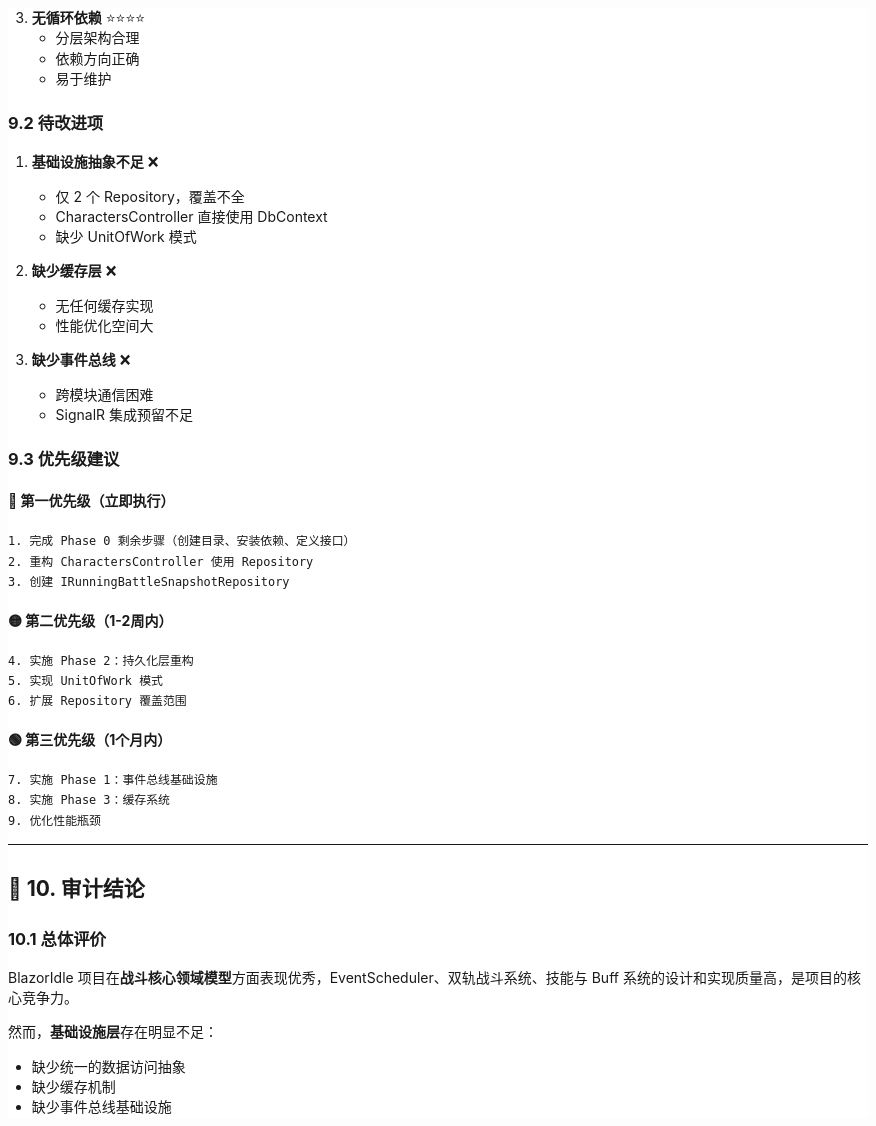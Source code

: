 3. **无循环依赖** ⭐⭐⭐⭐
   - 分层架构合理
   - 依赖方向正确
   - 易于维护

### 9.2 待改进项

1. **基础设施抽象不足** ❌
   - 仅 2 个 Repository，覆盖不全
   - CharactersController 直接使用 DbContext
   - 缺少 UnitOfWork 模式

2. **缺少缓存层** ❌
   - 无任何缓存实现
   - 性能优化空间大

3. **缺少事件总线** ❌
   - 跨模块通信困难
   - SignalR 集成预留不足

### 9.3 优先级建议

#### 🔴 第一优先级（立即执行）
```
1. 完成 Phase 0 剩余步骤（创建目录、安装依赖、定义接口）
2. 重构 CharactersController 使用 Repository
3. 创建 IRunningBattleSnapshotRepository
```

#### 🟡 第二优先级（1-2周内）
```
4. 实施 Phase 2：持久化层重构
5. 实现 UnitOfWork 模式
6. 扩展 Repository 覆盖范围
```

#### 🟢 第三优先级（1个月内）
```
7. 实施 Phase 1：事件总线基础设施
8. 实施 Phase 3：缓存系统
9. 优化性能瓶颈
```

---

## 📝 10. 审计结论

### 10.1 总体评价

BlazorIdle 项目在**战斗核心领域模型**方面表现优秀，EventScheduler、双轨战斗系统、技能与 Buff 系统的设计和实现质量高，是项目的核心竞争力。

然而，**基础设施层**存在明显不足：
- 缺少统一的数据访问抽象
- 缺少缓存机制
- 缺少事件总线基础设施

> [TASK DIRECTIONS] Give an exact copy of the entries, excluding all pictures.

> [THE ANSWER]
Source code

: 3. **无循环依赖** ⭐⭐⭐⭐
   - 分层架构合理
   - 依赖方向正确
   - 易于维护

### 9.2 待改进项

1. **基础设施抽象不足** ❌
   - 仅 2 个 Repository，覆盖不全
   - CharactersController 直接使用 DbContext
   - 缺少 UnitOfWork 模式

2. **缺少缓存层** ❌
   - 无任何缓存实现
   - 性能优化空间大

3. **缺少事件总线** ❌
   - 跨模块通信困难
   - SignalR 集成预留不足

### 9.3 优先级建议

#### 🔴 第一优先级（立即执行）
```
1. 完成 Phase 0 剩余步骤（创建目录、安装依赖、定义接口）
2. 重构 CharactersController 使用 Repository
3. 创建 IRunningBattleSnapshotRepository
```

#### 🟡 第二优先级（1-2周内）
```
4. 实施 Phase 2：持久化层重构
5. 实现 UnitOfWork 模式
6. 扩展 Repository 覆盖范围
```

#### 🟢 第三优先级（1个月内）
```
7. 实施 Phase 1：事件总线基础设施
8. 实施 Phase 3：缓存系统
9. 优化性能瓶颈
```

---

## 📝 10. 审计结论

### 10.1 总体评价

BlazorIdle 项目在**战斗核心领域模型**方面表现优秀，EventScheduler、双轨战斗系统、技能与 Buff 系统的设计和实现质量高，是项目的核心竞争力。

然而，**基础设施层**存在明显不足：
- 缺少统一的数据访问抽象
- 缺少缓存机制
- 缺少事件总线基础设施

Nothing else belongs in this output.